Care that Comes to You: Building Trust Through Health Pop-up Clinics
June 23, 2025
>Building trust with communities that have historically had reason to distrust the health care system can be a perplexing task: Where to start?
With a grant through the Building Trust: Advancing Health Equity Grant Program, Claudia Fotzeu Toukam, MD, MPH, FACP and Darra Edwards, PharmD, MSOL/HCM have led an innovative initiative designed to provide health care to community members in their own neighborhoods.
“In the past, we have offered health fairs and screenings, but we wanted to do more to meet patients where they are,” Dr. Fotzeu said.

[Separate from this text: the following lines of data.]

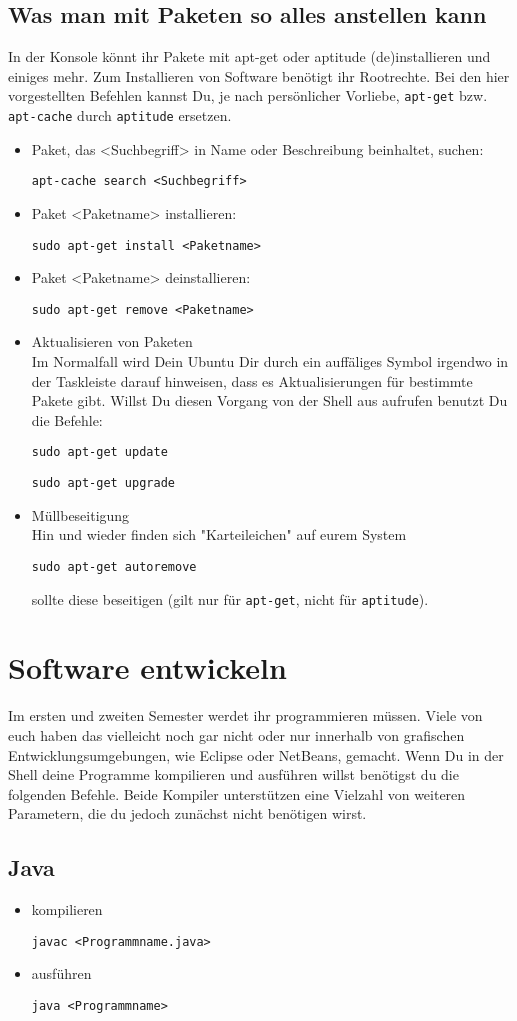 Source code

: \documentclass[a4paper,10pt]{article}
\newcommand{\befehl}[1]{
  \begin{center}
    \texttt{#1}
  \end{center}
}
\begin{document}
    \subsection{Was man mit Paketen so alles anstellen kann}
      In der Konsole könnt ihr Pakete mit apt-get oder aptitude (de)installieren und einiges mehr. Zum Installieren von Software benötigt ihr Rootrechte. Bei den hier vorgestellten Befehlen kannst Du, je nach persönlicher Vorliebe,  \texttt{apt-get} bzw. \texttt{apt-cache} durch \texttt{aptitude} ersetzen.
      \begin{itemize}
	\item Paket, das <Suchbegriff> in Name oder Beschreibung beinhaltet, suchen: 
	  \befehl{apt-cache search <Suchbegriff>}
	\item Paket <Paketname> installieren:
	  \befehl{sudo apt-get install <Paketname>}
	\item Paket <Paketname> deinstallieren:
	  \befehl{sudo apt-get remove <Paketname>}
	\item Aktualisieren von Paketen \\
	  Im Normalfall wird Dein Ubuntu Dir durch ein auffäliges Symbol irgendwo in der Taskleiste darauf hinweisen, dass es Aktualisierungen für bestimmte Pakete gibt. Willst Du diesen Vorgang von der Shell aus aufrufen benutzt Du die Befehle:
	  \befehl{sudo apt-get update}
	  \befehl{sudo apt-get upgrade}
	\item Müllbeseitigung \\
	  Hin und wieder finden sich "Karteileichen" auf eurem System
	  \befehl{sudo apt-get autoremove}
	  sollte diese beseitigen (gilt nur für \texttt{apt-get}, nicht für \texttt{aptitude}).
      \end{itemize}

  \section{Software entwickeln}
    Im ersten und zweiten Semester werdet ihr programmieren müssen. Viele von euch haben das vielleicht noch gar nicht oder nur innerhalb von grafischen Entwicklungsumgebungen, wie Eclipse oder NetBeans, gemacht. Wenn Du in der Shell deine Programme kompilieren und ausführen willst benötigst du die folgenden Befehle. Beide Kompiler unterstützen eine Vielzahl von weiteren Parametern, die du jedoch zunächst nicht benötigen wirst.
    \subsection{Java}
      \begin{itemize}
	\item kompilieren 
	  \befehl{javac <Programmname.java>}
	\item ausführen
	  \befehl{java <Programmname>}
      \end{itemize}
\end{document}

To remove barriers to care, the team at Southern Regional Medical Center started the Health-at-Home Community Pop-Up Clinic (HHCPC), which offers a residential based, holistic healthcare model with monthly pop-up clinics targeting high-density housing in Clayton County, Georgia.
The clinics provide:
- hypertension and diabetes screening services
- chronic disease self-management education
- medication counseling, and
- health-related social needs evaluation
The communities served by the HHCPC are primarily composed of Black and Latine residents, nearly half of whom are underinsured. The program screens participants for hypertension, pre-diabetes, and diabetes. Participants receive digital blood pressure and/or glucose monitoring resources and medication counseling. They are also set up with follow-up care.
Additionally, the clinic team screens participants for eligibility for a variety of social services programs to help address their social needs, working in conjunction with the Clayton County health department and EatRight Atlanta.
The results thus far are impressive. In just six short months, the HHCPC made 94 health-related social needs referrals for 79 patients. This clinic offered the first medical care that more than half of participants had received in the last year.
Drs. Fotzeu and Edwards have identified a helpful key to building trust with vulnerable populations: meeting community members where they are. Through this project, they can provide services tailored to the needs of those who lack access to health care.
As the Health at Home Community Pop-Up Clinic shows, trust can be built anywhere — on sidewalks and in courtyards, through conversations, screenings, and a warm, familiar, presence.